• WHAT TO PRODUCE:
Return all lines of the data in which the string "Technical" occurs.
═════ DATA EXTRACT
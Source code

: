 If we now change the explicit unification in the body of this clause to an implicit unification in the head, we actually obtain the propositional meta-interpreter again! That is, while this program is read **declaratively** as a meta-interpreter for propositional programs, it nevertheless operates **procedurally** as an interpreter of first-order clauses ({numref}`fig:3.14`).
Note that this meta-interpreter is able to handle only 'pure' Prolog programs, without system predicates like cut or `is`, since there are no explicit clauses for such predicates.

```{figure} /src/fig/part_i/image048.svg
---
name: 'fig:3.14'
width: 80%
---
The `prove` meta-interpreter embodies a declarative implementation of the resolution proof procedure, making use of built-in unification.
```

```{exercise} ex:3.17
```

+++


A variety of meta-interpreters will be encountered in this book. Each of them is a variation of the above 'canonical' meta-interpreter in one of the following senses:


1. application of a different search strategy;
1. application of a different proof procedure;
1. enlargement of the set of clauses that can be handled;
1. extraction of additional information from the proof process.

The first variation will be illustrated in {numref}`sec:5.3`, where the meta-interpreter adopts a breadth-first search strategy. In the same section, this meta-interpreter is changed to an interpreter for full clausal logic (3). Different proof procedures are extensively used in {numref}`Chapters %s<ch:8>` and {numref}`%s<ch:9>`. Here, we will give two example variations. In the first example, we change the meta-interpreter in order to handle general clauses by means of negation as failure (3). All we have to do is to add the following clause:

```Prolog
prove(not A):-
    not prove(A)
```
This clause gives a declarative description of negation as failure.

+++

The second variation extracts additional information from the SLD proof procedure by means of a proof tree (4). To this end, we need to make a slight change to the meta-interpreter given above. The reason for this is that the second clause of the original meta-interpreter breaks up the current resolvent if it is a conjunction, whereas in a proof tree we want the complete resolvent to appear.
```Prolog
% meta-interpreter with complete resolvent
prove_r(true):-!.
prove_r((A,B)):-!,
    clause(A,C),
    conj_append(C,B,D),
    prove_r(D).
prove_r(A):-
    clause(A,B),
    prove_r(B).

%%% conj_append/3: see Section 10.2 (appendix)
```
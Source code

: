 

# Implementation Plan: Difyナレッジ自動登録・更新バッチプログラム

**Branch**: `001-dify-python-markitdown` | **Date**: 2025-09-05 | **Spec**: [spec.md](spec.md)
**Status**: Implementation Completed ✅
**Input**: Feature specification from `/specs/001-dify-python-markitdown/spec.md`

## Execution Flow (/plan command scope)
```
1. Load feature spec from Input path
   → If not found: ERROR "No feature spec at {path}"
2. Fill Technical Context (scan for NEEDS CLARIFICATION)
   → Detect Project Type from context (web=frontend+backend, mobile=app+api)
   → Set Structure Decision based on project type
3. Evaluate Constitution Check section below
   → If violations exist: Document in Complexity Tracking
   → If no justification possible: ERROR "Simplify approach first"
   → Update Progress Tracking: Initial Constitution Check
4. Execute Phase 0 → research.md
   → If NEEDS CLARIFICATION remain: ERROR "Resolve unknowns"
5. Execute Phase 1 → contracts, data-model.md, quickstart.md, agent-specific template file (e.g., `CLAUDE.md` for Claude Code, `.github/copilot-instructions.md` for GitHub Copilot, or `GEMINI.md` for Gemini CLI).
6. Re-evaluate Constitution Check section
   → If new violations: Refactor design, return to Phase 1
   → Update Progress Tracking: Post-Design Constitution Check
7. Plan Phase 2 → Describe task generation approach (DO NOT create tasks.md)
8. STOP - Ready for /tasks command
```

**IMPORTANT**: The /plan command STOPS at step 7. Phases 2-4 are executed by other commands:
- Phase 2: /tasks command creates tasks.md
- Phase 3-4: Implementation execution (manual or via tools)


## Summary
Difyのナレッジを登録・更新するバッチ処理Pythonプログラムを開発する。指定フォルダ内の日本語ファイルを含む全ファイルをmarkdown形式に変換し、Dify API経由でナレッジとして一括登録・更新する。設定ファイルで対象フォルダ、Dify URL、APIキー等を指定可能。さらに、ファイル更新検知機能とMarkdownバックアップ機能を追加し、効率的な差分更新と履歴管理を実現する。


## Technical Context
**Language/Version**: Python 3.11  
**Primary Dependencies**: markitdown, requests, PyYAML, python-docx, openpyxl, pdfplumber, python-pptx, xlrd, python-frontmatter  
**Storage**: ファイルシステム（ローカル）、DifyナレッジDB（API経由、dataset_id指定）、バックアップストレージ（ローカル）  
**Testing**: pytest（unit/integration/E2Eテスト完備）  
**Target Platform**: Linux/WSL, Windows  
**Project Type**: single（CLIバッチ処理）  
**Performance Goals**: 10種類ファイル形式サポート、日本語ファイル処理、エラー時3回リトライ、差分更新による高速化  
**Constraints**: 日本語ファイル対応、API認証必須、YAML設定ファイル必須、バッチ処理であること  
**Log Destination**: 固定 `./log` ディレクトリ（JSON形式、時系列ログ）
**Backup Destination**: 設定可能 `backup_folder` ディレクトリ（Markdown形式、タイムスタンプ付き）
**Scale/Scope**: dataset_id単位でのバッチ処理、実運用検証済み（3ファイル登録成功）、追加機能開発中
══════════
• RESULT FOR THIS TASK:
2. Fill Technical Context (scan for NEEDS CLARIFICATION)
## Technical Context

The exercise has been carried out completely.